The most likely route of exposure to microplastics in animals is through ingestion and consumption (Shi et al., 2022), although other entry pathways, such as respiratory or dermal routes, are also possible. In recent years, the presence of microplastics in soil, water, and agricultural products has become a concern due to the potential entry of microplastics into animal bodies from a food safety perspective. Despite the significant role of various animal products in human nutrition by providing a substantial portion of protein requirements through meat, dairy products, and other related animal-sourced products, limited research has been conducted in this area. Based on our studies, it is evident that there is a lack of quantitative and qualitative assessment of microplastics in various types of animal food, especially in Iran. Therefore, the aim of this study was to identify and estimate the quantity of microplastics in drinking water, complete diet, and some raw materials fed to dairy cows in two industrial dairy farms located in the Tehran and Babol regions.

Materials and Methods
Samples collection
Samples were collected from two dairy farms with significant geographical differences. The first farm (farm A) was located in Qarchak-Varamin, Tehran Province, and the second farm (farm B) was located in Babol, Mazandaran Province. Sampling was conducted using standard methods to collect primary sources of animal food from dairy farms. The samples included water (2 liters), raw materials (corn grain, barley grain, rapeseed meal, soybean meal, alfalfa, and wheat bran), mineral and vitamin supplements, salt, and total mixed ration (TMR), each about 500 g. 

Sample preparation 
In the laboratory, 5 g of each feed sample and 100 mL of water were used for the initial digestion process. The organic liquid was then removed using potassium hydroxide (KOH 10%), and the remaining liquid was filtered using a nitrocellulose filter (2.0 μm). The filtered samples were placed in a 6-mm plate in a jar and kept in a horizontal position away from dust for further observations and analysis. The samples were then observed under a stereomicroscope in a clean laboratory environment. Subsequently, 5 g of each sample was repeatedly mixed with six times its volume of water (approximately 30 mL) using a magnet stirrer. The mixture was then washed with a 500-μm sieve, and the bottom liquid was collected. 

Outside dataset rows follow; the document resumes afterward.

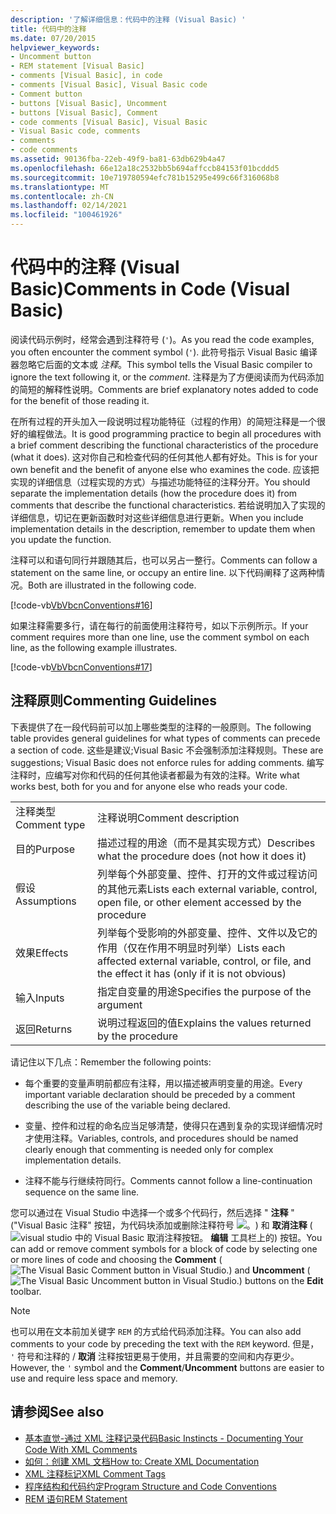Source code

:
 ```yaml
---
description: '了解详细信息：代码中的注释 (Visual Basic) '
title: 代码中的注释
ms.date: 07/20/2015
helpviewer_keywords:
- Uncomment button
- REM statement [Visual Basic]
- comments [Visual Basic], in code
- comments [Visual Basic], Visual Basic code
- Comment button
- buttons [Visual Basic], Uncomment
- buttons [Visual Basic], Comment
- code comments [Visual Basic], Visual Basic
- Visual Basic code, comments
- comments
- code comments
ms.assetid: 90136fba-22eb-49f9-ba81-63db629b4a47
ms.openlocfilehash: 66e12a18c2532bb5b694affccb84153f01bcddd5
ms.sourcegitcommit: 10e719780594efc781b15295e499c66f316068b8
ms.translationtype: MT
ms.contentlocale: zh-CN
ms.lasthandoff: 02/14/2021
ms.locfileid: "100461926"
---
```

# <a name="comments-in-code-visual-basic"></a><span data-ttu-id="1cac1-103">代码中的注释 (Visual Basic)</span><span class="sxs-lookup"><span data-stu-id="1cac1-103">Comments in Code (Visual Basic)</span></span>

<span data-ttu-id="1cac1-104">阅读代码示例时，经常会遇到注释符号 (`'`)。</span><span class="sxs-lookup"><span data-stu-id="1cac1-104">As you read the code examples, you often encounter the comment symbol (`'`).</span></span> <span data-ttu-id="1cac1-105">此符号指示 Visual Basic 编译器忽略它后面的文本或 *注释*。</span><span class="sxs-lookup"><span data-stu-id="1cac1-105">This symbol tells the Visual Basic compiler to ignore the text following it, or the *comment*.</span></span> <span data-ttu-id="1cac1-106">注释是为了方便阅读而为代码添加的简短的解释性说明。</span><span class="sxs-lookup"><span data-stu-id="1cac1-106">Comments are brief explanatory notes added to code for the benefit of those reading it.</span></span>  
  
 <span data-ttu-id="1cac1-107">在所有过程的开头加入一段说明过程功能特征（过程的作用）的简短注释是一个很好的编程做法。</span><span class="sxs-lookup"><span data-stu-id="1cac1-107">It is good programming practice to begin all procedures with a brief comment describing the functional characteristics of the procedure (what it does).</span></span> <span data-ttu-id="1cac1-108">这对你自己和检查代码的任何其他人都有好处。</span><span class="sxs-lookup"><span data-stu-id="1cac1-108">This is for your own benefit and the benefit of anyone else who examines the code.</span></span> <span data-ttu-id="1cac1-109">应该把实现的详细信息（过程实现的方式）与描述功能特征的注释分开。</span><span class="sxs-lookup"><span data-stu-id="1cac1-109">You should separate the implementation details (how the procedure does it) from comments that describe the functional characteristics.</span></span> <span data-ttu-id="1cac1-110">若给说明加入了实现的详细信息，切记在更新函数时对这些详细信息进行更新。</span><span class="sxs-lookup"><span data-stu-id="1cac1-110">When you include implementation details in the description, remember to update them when you update the function.</span></span>  
  
 <span data-ttu-id="1cac1-111">注释可以和语句同行并跟随其后，也可以另占一整行。</span><span class="sxs-lookup"><span data-stu-id="1cac1-111">Comments can follow a statement on the same line, or occupy an entire line.</span></span> <span data-ttu-id="1cac1-112">以下代码阐释了这两种情况。</span><span class="sxs-lookup"><span data-stu-id="1cac1-112">Both are illustrated in the following code.</span></span>  
  
 [!code-vb[VbVbcnConventions#16](~/samples/snippets/visualbasic/VS_Snippets_VBCSharp/VbVbcnConventions/VB/Class1.vb#16)]  
  
 <span data-ttu-id="1cac1-113">如果注释需要多行，请在每行的前面使用注释符号，如以下示例所示。</span><span class="sxs-lookup"><span data-stu-id="1cac1-113">If your comment requires more than one line, use the comment symbol on each line, as the following example illustrates.</span></span>  
  
 [!code-vb[VbVbcnConventions#17](~/samples/snippets/visualbasic/VS_Snippets_VBCSharp/VbVbcnConventions/VB/Class1.vb#17)]  
  
## <a name="commenting-guidelines"></a><span data-ttu-id="1cac1-114">注释原则</span><span class="sxs-lookup"><span data-stu-id="1cac1-114">Commenting Guidelines</span></span>  

 <span data-ttu-id="1cac1-115">下表提供了在一段代码前可以加上哪些类型的注释的一般原则。</span><span class="sxs-lookup"><span data-stu-id="1cac1-115">The following table provides general guidelines for what types of comments can precede a section of code.</span></span> <span data-ttu-id="1cac1-116">这些是建议;Visual Basic 不会强制添加注释规则。</span><span class="sxs-lookup"><span data-stu-id="1cac1-116">These are suggestions; Visual Basic does not enforce rules for adding comments.</span></span> <span data-ttu-id="1cac1-117">编写注释时，应编写对你和代码的任何其他读者都最为有效的注释。</span><span class="sxs-lookup"><span data-stu-id="1cac1-117">Write what works best, both for you and for anyone else who reads your code.</span></span>  
  
|||  
|---|---|  
|<span data-ttu-id="1cac1-118">注释类型</span><span class="sxs-lookup"><span data-stu-id="1cac1-118">Comment type</span></span>|<span data-ttu-id="1cac1-119">注释说明</span><span class="sxs-lookup"><span data-stu-id="1cac1-119">Comment description</span></span>|  
|<span data-ttu-id="1cac1-120">目的</span><span class="sxs-lookup"><span data-stu-id="1cac1-120">Purpose</span></span>|<span data-ttu-id="1cac1-121">描述过程的用途（而不是其实现方式）</span><span class="sxs-lookup"><span data-stu-id="1cac1-121">Describes what the procedure does (not how it does it)</span></span>|  
|<span data-ttu-id="1cac1-122">假设</span><span class="sxs-lookup"><span data-stu-id="1cac1-122">Assumptions</span></span>|<span data-ttu-id="1cac1-123">列举每个外部变量、控件、打开的文件或过程访问的其他元素</span><span class="sxs-lookup"><span data-stu-id="1cac1-123">Lists each external variable, control, open file, or other element accessed by the procedure</span></span>|  
|<span data-ttu-id="1cac1-124">效果</span><span class="sxs-lookup"><span data-stu-id="1cac1-124">Effects</span></span>|<span data-ttu-id="1cac1-125">列举每个受影响的外部变量、控件、文件以及它的作用（仅在作用不明显时列举）</span><span class="sxs-lookup"><span data-stu-id="1cac1-125">Lists each affected external variable, control, or file, and the effect it has (only if it is not obvious)</span></span>|  
|<span data-ttu-id="1cac1-126">输入</span><span class="sxs-lookup"><span data-stu-id="1cac1-126">Inputs</span></span>|<span data-ttu-id="1cac1-127">指定自变量的用途</span><span class="sxs-lookup"><span data-stu-id="1cac1-127">Specifies the purpose of the argument</span></span>|  
|<span data-ttu-id="1cac1-128">返回</span><span class="sxs-lookup"><span data-stu-id="1cac1-128">Returns</span></span>|<span data-ttu-id="1cac1-129">说明过程返回的值</span><span class="sxs-lookup"><span data-stu-id="1cac1-129">Explains the values returned by the procedure</span></span>|  
  
 <span data-ttu-id="1cac1-130">请记住以下几点：</span><span class="sxs-lookup"><span data-stu-id="1cac1-130">Remember the following points:</span></span>  
  
- <span data-ttu-id="1cac1-131">每个重要的变量声明前都应有注释，用以描述被声明变量的用途。</span><span class="sxs-lookup"><span data-stu-id="1cac1-131">Every important variable declaration should be preceded by a comment describing the use of the variable being declared.</span></span>  
  
- <span data-ttu-id="1cac1-132">变量、控件和过程的命名应当足够清楚，使得只在遇到复杂的实现详细情况时才使用注释。</span><span class="sxs-lookup"><span data-stu-id="1cac1-132">Variables, controls, and procedures should be named clearly enough that commenting is needed only for complex implementation details.</span></span>  
  
- <span data-ttu-id="1cac1-133">注释不能与行继续符同行。</span><span class="sxs-lookup"><span data-stu-id="1cac1-133">Comments cannot follow a line-continuation sequence on the same line.</span></span>  
  
 <span data-ttu-id="1cac1-134">您可以通过在 Visual Studio 中选择一个或多个代码行，然后选择 " **注释** " ("Visual Basic 注释" 按钮，为代码块添加或删除注释符号 ![ 。 ](./media/comments-in-code/visual-basic-comment-button.gif)) 和 **取消注释** (![ visual studio 中的 Visual Basic 取消注释按钮。 ](./media/comments-in-code/visual-basic-uncomment-button.gif) **编辑** 工具栏上的) 按钮。</span><span class="sxs-lookup"><span data-stu-id="1cac1-134">You can add or remove comment symbols for a block of code by selecting one or more lines of code and choosing the **Comment** (![The Visual Basic Comment button in Visual Studio.](./media/comments-in-code/visual-basic-comment-button.gif)) and **Uncomment** (![The Visual Basic Uncomment button in Visual Studio.](./media/comments-in-code/visual-basic-uncomment-button.gif)) buttons on the **Edit** toolbar.</span></span>  
  
> [!NOTE]
> <span data-ttu-id="1cac1-135">也可以用在文本前加关键字 `REM` 的方式给代码添加注释。</span><span class="sxs-lookup"><span data-stu-id="1cac1-135">You can also add comments to your code by preceding the text with the `REM` keyword.</span></span> <span data-ttu-id="1cac1-136">但是， `'` 符号和注释的 / **取消** 注释按钮更易于使用，并且需要的空间和内存更少。</span><span class="sxs-lookup"><span data-stu-id="1cac1-136">However, the `'` symbol and the **Comment**/**Uncomment** buttons are easier to use and require less space and memory.</span></span>  
  
## <a name="see-also"></a><span data-ttu-id="1cac1-137">请参阅</span><span class="sxs-lookup"><span data-stu-id="1cac1-137">See also</span></span>

- [<span data-ttu-id="1cac1-138">基本直觉-通过 XML 注释记录代码</span><span class="sxs-lookup"><span data-stu-id="1cac1-138">Basic Instincts - Documenting Your Code With XML Comments</span></span>](/archive/msdn-magazine/2009/may/documenting-your-code-with-xml-comments)
- [<span data-ttu-id="1cac1-139">如何：创建 XML 文档</span><span class="sxs-lookup"><span data-stu-id="1cac1-139">How to: Create XML Documentation</span></span>](how-to-create-xml-documentation.md)
- [<span data-ttu-id="1cac1-140">XML 注释标记</span><span class="sxs-lookup"><span data-stu-id="1cac1-140">XML Comment Tags</span></span>](../../language-reference/xmldoc/index.md)
- [<span data-ttu-id="1cac1-141">程序结构和代码约定</span><span class="sxs-lookup"><span data-stu-id="1cac1-141">Program Structure and Code Conventions</span></span>](program-structure-and-code-conventions.md)
- [<span data-ttu-id="1cac1-142">REM 语句</span><span class="sxs-lookup"><span data-stu-id="1cac1-142">REM Statement</span></span>](../../language-reference/statements/rem-statement.md)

Observation and examination of microplastics
To determine the length, width, color, and shape of each suspected plastic particle, each particle was observed using a TCA-3.0 Mega camera connected to a stereomicroscope with different magnifications and using additional white light. Each photo was analyzed using the using the software package Image-J, and the type of microplastics, including fragments (irregular fragments and foam particles), microbeads, microfilaments, film, as well as the color of microplastics, were measured and recorded. 

Accuracy of the test
To separate organic and environmental particles, microplastic particles were examined using a loop with different magnifications and the hot needle method. Smooth papers were placed in specialized plates with a diameter of 1 cm and were kept in foil containers to prevent environmental contamination. During the test process, a water container was placed as a control sample in the test location to identify any environmental contaminants (microplastics) that may have accidentally entered the samples during the testing process. To prevent any potential contamination from the technician’s clothing, a laboratory white coat was worn (Gallagher et al., 2016). 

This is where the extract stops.